Segment Start: Available data

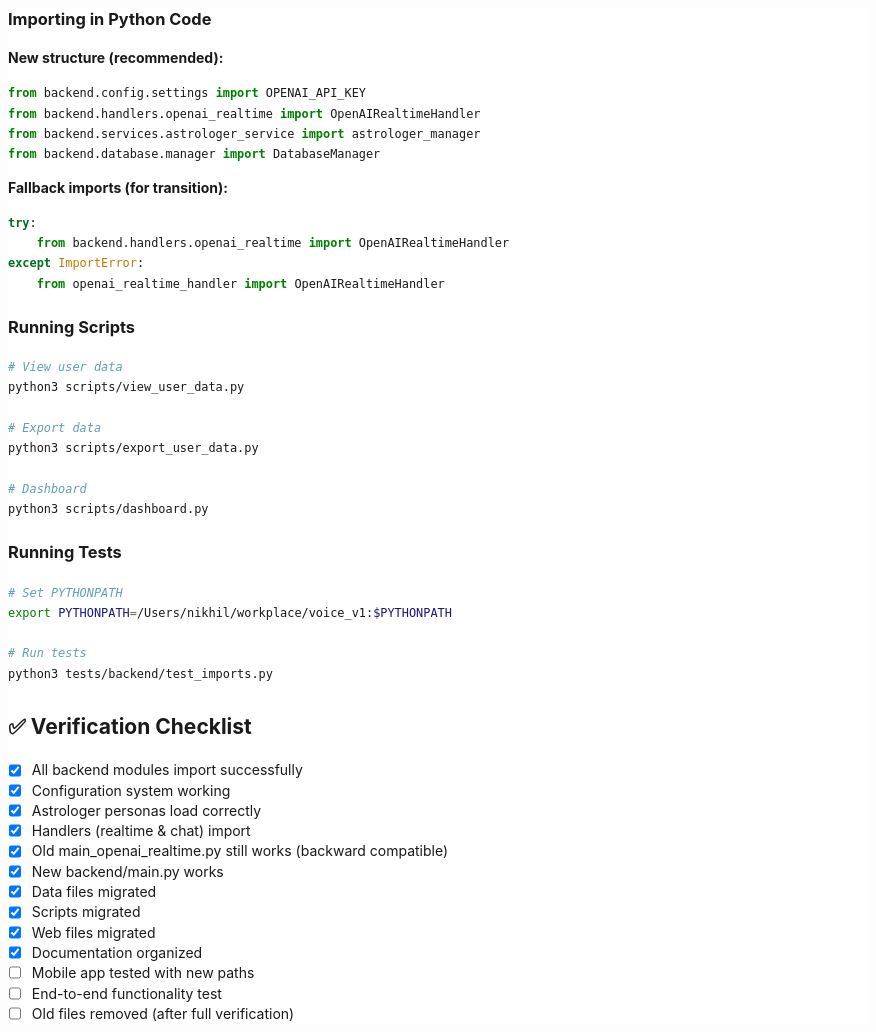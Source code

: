### Importing in Python Code

**New structure (recommended):**
```python
from backend.config.settings import OPENAI_API_KEY
from backend.handlers.openai_realtime import OpenAIRealtimeHandler
from backend.services.astrologer_service import astrologer_manager
from backend.database.manager import DatabaseManager
```

**Fallback imports (for transition):**
```python
try:
    from backend.handlers.openai_realtime import OpenAIRealtimeHandler
except ImportError:
    from openai_realtime_handler import OpenAIRealtimeHandler
```

### Running Scripts

```bash
# View user data
python3 scripts/view_user_data.py

# Export data
python3 scripts/export_user_data.py

# Dashboard
python3 scripts/dashboard.py
```

### Running Tests

```bash
# Set PYTHONPATH
export PYTHONPATH=/Users/nikhil/workplace/voice_v1:$PYTHONPATH

# Run tests
python3 tests/backend/test_imports.py
```

## ✅ Verification Checklist

- [x] All backend modules import successfully
- [x] Configuration system working
- [x] Astrologer personas load correctly
- [x] Handlers (realtime & chat) import
- [x] Old main_openai_realtime.py still works (backward compatible)
- [x] New backend/main.py works
- [x] Data files migrated
- [x] Scripts migrated
- [x] Web files migrated
- [x] Documentation organized
- [ ] Mobile app tested with new paths
- [ ] End-to-end functionality test
- [ ] Old files removed (after full verification)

Segment End: Available data

● Instructions to follow
Which lines above contain the word "works"? Copy each of them.

● Solution
- [x] Old main_openai_realtime.py still works (backward compatible)
- [x] New backend/main.py works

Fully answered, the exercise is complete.